• _EXERCISE REQUIREMENTS_: How many lines in this data contain the string "table"? Reply with the number only.

---------- MATERIALS PROVIDED ----------

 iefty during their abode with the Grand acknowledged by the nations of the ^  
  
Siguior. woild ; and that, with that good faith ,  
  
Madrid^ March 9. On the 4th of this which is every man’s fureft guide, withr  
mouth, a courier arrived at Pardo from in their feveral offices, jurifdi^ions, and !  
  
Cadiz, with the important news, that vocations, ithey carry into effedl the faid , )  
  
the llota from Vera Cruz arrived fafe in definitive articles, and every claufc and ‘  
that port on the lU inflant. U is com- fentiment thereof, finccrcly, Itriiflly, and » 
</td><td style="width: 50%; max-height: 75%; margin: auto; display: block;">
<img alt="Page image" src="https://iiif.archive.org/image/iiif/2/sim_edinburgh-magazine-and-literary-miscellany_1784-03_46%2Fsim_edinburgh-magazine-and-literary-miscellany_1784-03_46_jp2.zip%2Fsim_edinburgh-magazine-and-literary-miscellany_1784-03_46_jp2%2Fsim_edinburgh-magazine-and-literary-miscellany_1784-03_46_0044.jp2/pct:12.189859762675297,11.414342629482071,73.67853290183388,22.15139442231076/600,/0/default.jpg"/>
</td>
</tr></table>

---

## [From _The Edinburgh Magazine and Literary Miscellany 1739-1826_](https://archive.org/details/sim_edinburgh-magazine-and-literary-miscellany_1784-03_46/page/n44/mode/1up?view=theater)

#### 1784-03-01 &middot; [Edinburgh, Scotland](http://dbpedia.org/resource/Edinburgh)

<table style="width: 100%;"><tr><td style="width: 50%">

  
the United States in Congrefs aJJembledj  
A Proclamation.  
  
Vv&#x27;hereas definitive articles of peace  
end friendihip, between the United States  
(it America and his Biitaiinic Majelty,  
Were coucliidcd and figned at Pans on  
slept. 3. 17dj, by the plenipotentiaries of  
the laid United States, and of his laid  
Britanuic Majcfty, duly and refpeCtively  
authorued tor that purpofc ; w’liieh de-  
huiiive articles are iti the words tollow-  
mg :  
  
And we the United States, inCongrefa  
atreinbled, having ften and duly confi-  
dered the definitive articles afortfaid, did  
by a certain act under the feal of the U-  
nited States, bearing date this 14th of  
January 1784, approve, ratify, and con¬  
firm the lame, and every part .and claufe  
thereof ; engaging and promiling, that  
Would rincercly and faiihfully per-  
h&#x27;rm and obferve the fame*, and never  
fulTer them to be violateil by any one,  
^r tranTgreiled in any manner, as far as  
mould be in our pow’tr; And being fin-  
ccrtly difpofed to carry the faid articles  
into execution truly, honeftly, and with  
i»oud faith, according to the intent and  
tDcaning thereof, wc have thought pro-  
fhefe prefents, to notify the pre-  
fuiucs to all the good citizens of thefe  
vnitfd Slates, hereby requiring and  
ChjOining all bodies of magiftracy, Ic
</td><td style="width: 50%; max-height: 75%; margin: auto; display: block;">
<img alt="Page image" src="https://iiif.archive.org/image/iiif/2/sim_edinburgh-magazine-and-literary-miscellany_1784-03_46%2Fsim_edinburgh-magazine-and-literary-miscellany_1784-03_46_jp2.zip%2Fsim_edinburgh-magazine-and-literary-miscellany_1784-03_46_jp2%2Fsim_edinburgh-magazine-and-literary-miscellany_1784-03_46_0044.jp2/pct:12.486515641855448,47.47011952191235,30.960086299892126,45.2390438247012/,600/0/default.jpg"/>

----------

• _EXERCISE OUTPUT_: 2